#### [Problem requirements]
Check every line of the material below for the string "ViewModels", and return the ones that have it.
══════════
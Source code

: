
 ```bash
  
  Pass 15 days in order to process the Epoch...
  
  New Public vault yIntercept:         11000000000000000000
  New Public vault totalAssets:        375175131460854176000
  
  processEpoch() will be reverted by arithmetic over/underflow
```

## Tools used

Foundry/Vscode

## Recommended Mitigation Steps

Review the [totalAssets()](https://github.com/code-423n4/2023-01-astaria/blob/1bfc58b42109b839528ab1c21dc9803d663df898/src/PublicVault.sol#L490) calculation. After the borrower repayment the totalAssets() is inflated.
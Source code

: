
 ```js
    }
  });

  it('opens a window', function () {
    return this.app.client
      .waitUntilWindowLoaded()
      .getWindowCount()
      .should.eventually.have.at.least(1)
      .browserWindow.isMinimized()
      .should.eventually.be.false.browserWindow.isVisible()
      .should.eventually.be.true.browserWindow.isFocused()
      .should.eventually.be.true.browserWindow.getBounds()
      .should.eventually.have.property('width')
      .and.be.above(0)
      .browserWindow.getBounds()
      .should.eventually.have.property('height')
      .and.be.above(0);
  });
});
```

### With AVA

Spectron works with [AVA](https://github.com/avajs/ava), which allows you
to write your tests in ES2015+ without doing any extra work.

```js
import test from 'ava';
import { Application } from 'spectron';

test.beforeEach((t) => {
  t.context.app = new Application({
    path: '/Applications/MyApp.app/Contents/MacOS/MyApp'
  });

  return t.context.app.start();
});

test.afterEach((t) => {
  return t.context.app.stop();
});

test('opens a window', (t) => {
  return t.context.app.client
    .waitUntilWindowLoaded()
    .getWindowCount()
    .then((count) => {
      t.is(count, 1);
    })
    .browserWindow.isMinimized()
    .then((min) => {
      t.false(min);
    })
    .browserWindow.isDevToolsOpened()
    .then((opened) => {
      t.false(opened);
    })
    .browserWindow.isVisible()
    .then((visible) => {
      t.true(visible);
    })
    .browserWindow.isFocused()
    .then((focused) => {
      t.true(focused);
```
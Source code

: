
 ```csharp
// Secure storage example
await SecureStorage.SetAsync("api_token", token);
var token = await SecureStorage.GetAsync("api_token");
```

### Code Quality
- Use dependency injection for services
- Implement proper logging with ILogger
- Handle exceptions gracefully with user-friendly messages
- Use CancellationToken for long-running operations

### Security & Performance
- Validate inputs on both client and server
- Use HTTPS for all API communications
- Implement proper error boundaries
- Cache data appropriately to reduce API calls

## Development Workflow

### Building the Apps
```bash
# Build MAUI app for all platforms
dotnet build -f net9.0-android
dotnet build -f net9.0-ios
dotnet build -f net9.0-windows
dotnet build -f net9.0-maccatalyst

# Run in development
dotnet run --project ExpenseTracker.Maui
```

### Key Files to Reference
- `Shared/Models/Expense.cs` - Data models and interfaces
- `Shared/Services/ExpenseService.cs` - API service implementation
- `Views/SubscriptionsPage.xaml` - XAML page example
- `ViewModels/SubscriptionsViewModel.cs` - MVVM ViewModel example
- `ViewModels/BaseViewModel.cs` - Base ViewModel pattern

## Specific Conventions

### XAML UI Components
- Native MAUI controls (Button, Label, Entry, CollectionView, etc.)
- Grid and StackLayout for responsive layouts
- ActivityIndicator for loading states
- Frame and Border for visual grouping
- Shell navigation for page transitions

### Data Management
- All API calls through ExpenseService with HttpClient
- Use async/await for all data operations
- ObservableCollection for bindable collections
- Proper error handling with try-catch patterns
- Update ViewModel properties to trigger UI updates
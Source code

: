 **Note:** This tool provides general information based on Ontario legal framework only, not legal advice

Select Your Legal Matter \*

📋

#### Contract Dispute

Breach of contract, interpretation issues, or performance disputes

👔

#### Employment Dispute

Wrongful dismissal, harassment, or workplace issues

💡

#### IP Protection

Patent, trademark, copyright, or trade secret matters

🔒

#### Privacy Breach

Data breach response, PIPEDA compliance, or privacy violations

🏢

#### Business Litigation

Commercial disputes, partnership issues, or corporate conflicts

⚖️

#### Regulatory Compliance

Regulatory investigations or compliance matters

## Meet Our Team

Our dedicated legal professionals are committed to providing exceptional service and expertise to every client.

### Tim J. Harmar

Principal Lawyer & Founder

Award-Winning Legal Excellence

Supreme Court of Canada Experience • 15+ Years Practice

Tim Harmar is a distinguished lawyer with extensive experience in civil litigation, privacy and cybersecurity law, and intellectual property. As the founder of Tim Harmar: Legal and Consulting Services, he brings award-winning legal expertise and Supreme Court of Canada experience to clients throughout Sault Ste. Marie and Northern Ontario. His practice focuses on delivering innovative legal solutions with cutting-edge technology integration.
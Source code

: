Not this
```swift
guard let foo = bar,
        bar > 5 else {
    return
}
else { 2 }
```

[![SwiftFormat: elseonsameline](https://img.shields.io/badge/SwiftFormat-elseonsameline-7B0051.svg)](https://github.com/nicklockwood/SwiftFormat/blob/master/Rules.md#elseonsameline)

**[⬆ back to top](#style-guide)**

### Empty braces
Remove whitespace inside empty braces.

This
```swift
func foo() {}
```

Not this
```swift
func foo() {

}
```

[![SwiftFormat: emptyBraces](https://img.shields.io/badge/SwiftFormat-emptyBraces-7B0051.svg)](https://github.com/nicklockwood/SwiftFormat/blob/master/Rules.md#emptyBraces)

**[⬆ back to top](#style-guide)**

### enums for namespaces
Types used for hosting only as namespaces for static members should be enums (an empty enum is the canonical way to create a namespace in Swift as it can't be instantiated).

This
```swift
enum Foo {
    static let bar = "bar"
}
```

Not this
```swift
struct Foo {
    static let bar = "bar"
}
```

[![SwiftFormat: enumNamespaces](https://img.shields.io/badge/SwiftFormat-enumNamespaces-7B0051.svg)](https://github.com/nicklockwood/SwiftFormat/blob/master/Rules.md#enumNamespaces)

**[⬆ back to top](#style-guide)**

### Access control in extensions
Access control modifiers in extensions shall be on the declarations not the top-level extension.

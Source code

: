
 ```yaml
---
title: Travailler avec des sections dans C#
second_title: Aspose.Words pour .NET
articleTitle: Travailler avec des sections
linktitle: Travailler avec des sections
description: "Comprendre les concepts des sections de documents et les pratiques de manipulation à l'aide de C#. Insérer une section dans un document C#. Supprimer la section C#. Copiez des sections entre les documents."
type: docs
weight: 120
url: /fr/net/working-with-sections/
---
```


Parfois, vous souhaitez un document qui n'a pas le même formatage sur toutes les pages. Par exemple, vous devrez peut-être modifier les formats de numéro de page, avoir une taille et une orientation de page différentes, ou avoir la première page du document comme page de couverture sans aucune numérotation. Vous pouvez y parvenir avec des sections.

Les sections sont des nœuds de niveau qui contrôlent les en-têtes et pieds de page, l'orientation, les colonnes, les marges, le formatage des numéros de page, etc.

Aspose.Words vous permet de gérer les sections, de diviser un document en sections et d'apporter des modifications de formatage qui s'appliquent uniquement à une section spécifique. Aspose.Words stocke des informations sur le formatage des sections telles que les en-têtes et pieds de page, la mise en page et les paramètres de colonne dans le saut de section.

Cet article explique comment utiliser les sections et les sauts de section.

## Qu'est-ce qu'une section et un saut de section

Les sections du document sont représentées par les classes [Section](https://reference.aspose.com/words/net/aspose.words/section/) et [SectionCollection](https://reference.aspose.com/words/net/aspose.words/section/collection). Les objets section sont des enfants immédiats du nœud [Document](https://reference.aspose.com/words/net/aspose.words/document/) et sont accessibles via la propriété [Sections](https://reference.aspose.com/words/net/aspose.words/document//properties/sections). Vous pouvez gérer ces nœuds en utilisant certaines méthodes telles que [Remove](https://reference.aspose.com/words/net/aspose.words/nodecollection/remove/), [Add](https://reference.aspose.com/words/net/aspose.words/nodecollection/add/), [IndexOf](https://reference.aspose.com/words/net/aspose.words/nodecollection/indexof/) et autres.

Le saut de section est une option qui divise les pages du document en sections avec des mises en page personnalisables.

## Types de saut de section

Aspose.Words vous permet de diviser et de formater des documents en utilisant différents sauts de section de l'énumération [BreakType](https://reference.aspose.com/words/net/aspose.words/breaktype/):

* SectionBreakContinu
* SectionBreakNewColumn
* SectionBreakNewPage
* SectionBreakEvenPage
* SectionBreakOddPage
══════════
#### [Written response]
- `ViewModels/SubscriptionsViewModel.cs` - MVVM ViewModel example
- `ViewModels/BaseViewModel.cs` - Base ViewModel pattern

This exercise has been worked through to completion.